Republican Representative Joe Walsh and Democratic nominee Tammy Duckworth are currently locked in a contentious battle for the House of Representatives. Walsh will be trying to retain his seat in Illinois’ 8th congressional district– a seat he won by the narrowest of margins in 2010. As it was two years ago, the independent vote is critical for Joe Walsh in Illinois.
Out of 200,000 ballots cast, Walsh propelled himself to victory in 2010 over Democratic incumbent Melissa Bean by only 291 votes. The victory was considered a major upset over Bean, who had won the seat in 2005. Walsh was one of many Tea Party victors in the Republican surge of 2010, which relinquished Democratic control of the House of Representatives.

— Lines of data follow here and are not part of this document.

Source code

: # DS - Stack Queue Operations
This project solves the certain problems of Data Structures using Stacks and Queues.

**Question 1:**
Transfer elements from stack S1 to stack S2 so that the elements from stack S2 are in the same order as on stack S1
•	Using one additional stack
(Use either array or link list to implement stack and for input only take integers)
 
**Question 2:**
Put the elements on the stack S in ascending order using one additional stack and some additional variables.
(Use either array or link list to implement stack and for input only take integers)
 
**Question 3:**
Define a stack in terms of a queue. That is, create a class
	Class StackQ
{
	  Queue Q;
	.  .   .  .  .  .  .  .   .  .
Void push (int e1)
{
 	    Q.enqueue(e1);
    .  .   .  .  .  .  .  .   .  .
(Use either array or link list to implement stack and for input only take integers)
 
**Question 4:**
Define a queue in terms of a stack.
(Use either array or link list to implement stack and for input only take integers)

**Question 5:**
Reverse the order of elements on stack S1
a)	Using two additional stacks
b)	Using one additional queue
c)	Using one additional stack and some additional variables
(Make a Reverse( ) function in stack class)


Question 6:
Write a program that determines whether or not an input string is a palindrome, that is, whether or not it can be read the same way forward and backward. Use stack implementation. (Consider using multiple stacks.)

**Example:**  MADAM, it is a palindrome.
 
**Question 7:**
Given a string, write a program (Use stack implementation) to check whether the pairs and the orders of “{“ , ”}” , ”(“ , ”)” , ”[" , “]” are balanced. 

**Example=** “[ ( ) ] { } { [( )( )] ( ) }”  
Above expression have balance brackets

In 2010, 4 in 10 Tea-Partiers identified themselves as either Democrats or independents. As of April 2012, however, there has been a “sharp increase” of unfavorable views towards the Tea Party among independents. Independent women, in particular, are less enthused about the Tea Party as they were two years ago, as Scott Clement explains:
“There’s also been a sharp increase among both independent and Republican women in the percentages saying that the more they hear about the tea party the less they like it. In 2010, a plurality of independent women said they liked the movement increasingly as they learned more; today, they say they like it less by 2 to 1.”

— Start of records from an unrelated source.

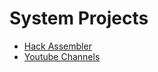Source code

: # System Projects

* [Hack Assembler](/projects/system-projects/Hack-Assembler)
* [Youtube Channels](/programming/webscraping/yt_channels)

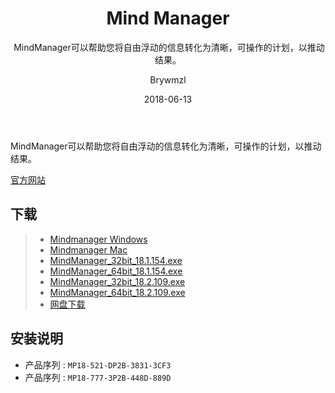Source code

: ﻿---
layout:     post
title:      Mind Manager
subtitle:  MindManager可以帮助您将自由浮动的信息转化为清晰，可操作的计划，以推动结果。
date:       2018-06-13
author:     Brywmzl
header-img: img/MindManager/mindmanager-mindmapping-software-business-people.png
catalog: true
tags: 
categories: [思维导图]
---
MindManager可以帮助您将自由浮动的信息转化为清晰，可操作的计划，以推动结果。

<!--more-->

[官方网站](https://www.mindjet.com)  

## 下载
>- [Mindmanager Windows](https://www.mindjet.com/mindmanager-windows)
>- [Mindmanager Mac](https://www.mindjet.com/mindmanager-mac)
>- [MindManager_32bit_18.1.154.exe](http://dwnld.mindjet.com/stubs/Builds/MindManager2018.1/MindManager_32bit_18.1.154.exe)
>- [MindManager_64bit_18.1.154.exe](http://dwnld.mindjet.com/stubs/Builds/MindManager2018.1/MindManager_64bit_18.1.154.exe)
>- [MindManager_32bit_18.2.109.exe](http://dwnld.mindjet.com/stubs/Builds/MindManager2018.1/MindManager_32bit_18.2.109.exe)
>- [MindManager_64bit_18.2.109.exe](http://dwnld.mindjet.com/stubs/Builds/MindManager2018.1/MindManager_64bit_18.2.109.exe)
>- [网盘下载](https://pan.baidu.com/s/17GzGandwVvM51w-43lsnpg)

## 安装说明
* 产品序列 : `MP18-521-DP2B-3831-3CF3`
* 产品序列 : `MP18-777-3P2B-448D-889D`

Such a decline of support could be detrimental for Walsh. As is the case in Wisconsin between former Governor Tommy Thompson and Representative Tammy Baldwin, the independent vote could loom large in the Midwest– critical in not only a swing state like Wisconsin, but also in a heavily Democratic state as Illinois.

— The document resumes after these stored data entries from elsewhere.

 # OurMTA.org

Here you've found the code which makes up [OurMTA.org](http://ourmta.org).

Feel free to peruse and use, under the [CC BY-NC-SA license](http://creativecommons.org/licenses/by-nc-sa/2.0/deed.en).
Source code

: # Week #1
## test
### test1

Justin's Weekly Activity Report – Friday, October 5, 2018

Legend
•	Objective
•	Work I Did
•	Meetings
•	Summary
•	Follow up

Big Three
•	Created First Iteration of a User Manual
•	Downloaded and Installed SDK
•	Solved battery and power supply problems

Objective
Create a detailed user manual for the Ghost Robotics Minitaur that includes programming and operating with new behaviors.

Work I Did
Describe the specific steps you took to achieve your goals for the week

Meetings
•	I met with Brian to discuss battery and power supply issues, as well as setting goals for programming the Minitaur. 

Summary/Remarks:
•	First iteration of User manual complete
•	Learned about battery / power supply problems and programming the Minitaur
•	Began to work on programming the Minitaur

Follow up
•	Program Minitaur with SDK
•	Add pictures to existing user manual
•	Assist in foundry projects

After a tumultuous congressional term, it will be interesting to see which way the state will go this year. Will independents indict President Obama and/or House Democrats for the partisan gridlock exhibited in the debt-ceiling debate and Standard and Poor’s downgrading of America’s credit from AAA to AA? Or will the brunt of their frustration fall upon Republicans? Will the gains made by Republicans in 2010 be reversed without a strong base of Tea Party and independent voters?
Duckworth currently holds a 14 point lead over incumbent Walsh. In addition to this race, there are five other congressional districts up for grabs in the state– three of which are currently controlled by Republicans, and two open seats.